The explosive global growth of heterosexually transmitted HIV, the high prevalence of infection among adolescents and young adults, and the extraordinary vulnerability of young women has prompted investigations of the ways that gender relations affect sexual risk in diverse cultural settings.4–8 Gender inequalities influencing HIV risk are present at the structural level—in political and economic arrangements—and they are reflected as well in interpersonal interactions and sexual relationships.9 In South Africa, as elsewhere, sexual risk behavior is situated in the context of differing degrees of power within relationships and gender-differentiated norms for sexual behavior.

Recent investigations in South Africa addressing gender, relationship dynamics, and behavioral risks for HIV describe a pattern in which male-dominated constructions of sexuality prevail.10–15 In the views of both men and women, sexual intercourse is an integral component of romantic relationships, and men typically press for intercourse to occur early in the relationship as proof of the woman’s love.10–13 Young men endorse a right to unrestricted access to their partners’ bodies.11 There is little communication about sexual activity within relationships,12 and the conditions and timing of intercourse are defined by men, who frequently use coercive tactics to maintain control.12,13 Condom use is eschewed, because it is believed to imply infidelity and lack of trust in a relationship, constrain male prerogatives, and prevent desired pregnancies.10–12 Whereas some young women may express a desire for their partners to use condoms, they view this behavior as lying within men’s control, not as one that they could request or negotiate.14 The ubiquity of sexual coercion within their own relationships and those of their peers appears to reinforce women’s views that these practices reflect accepted norms.15

Strengthening these insights from qualitative studies, several recent investigations have demonstrated associations among relationship violence, low relationship power, or other markers of gender inequalities and sexual risk.16–20 However, findings across studies have not been consistent.
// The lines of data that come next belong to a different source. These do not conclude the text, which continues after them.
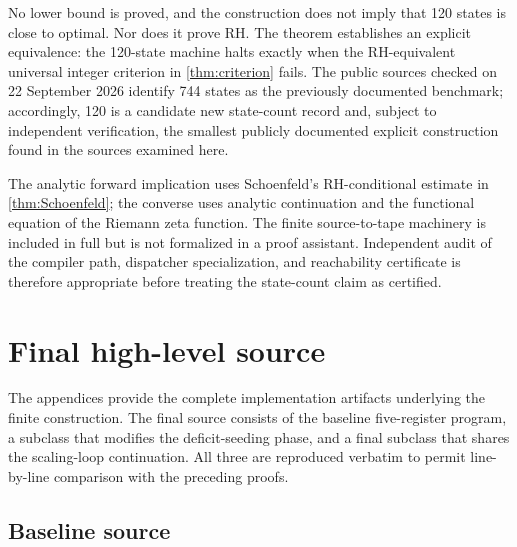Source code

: \documentclass[10pt]{article}
\theoremstyle{definition}
\begin{document}
No lower bound is proved, and the construction does not imply that 120 states
is close to optimal. Nor does it prove RH. The theorem establishes an explicit
equivalence: the 120-state machine halts exactly when the RH-equivalent
universal integer criterion in \cref{thm:criterion} fails. The public sources
checked on 22 September 2026 identify 744 states as the previously documented
benchmark; accordingly, 120 is a candidate new state-count record and, subject
to independent verification, the smallest publicly documented explicit
construction found in the sources examined here.

The analytic forward implication uses Schoenfeld's RH-conditional estimate in
\cref{thm:Schoenfeld}; the converse uses analytic continuation and the
functional equation of the Riemann zeta function. The finite source-to-tape
machinery is included in full but is not formalized in a proof assistant.
Independent audit of the compiler path, dispatcher specialization, and
reachability certificate is therefore appropriate before treating the
state-count claim as certified.

\appendix
\clearpage
\section{Final high-level source}
\label{app:source}

The appendices provide the complete implementation artifacts underlying the
finite construction. The final source consists of the baseline five-register
program, a subclass that modifies the deficit-seeding phase, and a final
subclass that shares the scaling-loop continuation. All three are reproduced verbatim to permit line-by-line comparison with the preceding
proofs.

\subsection{Baseline source}
\end{document}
One recent study of condom use-preparatory behaviors (talking about HIV, requesting condom use) found that although women in poor relationships and those whose partner was more than 5 years older were less likely to discuss HIV, women who experienced recent financial abuse and domestic violence in the past were more likely to suggest condom use.18 The authors of this study concluded that it is critical to investigate how inequalities in power between women and men are actually enacted within sexual relationships to develop a more nuanced understanding of the ways that power differentials may influence sexual risk.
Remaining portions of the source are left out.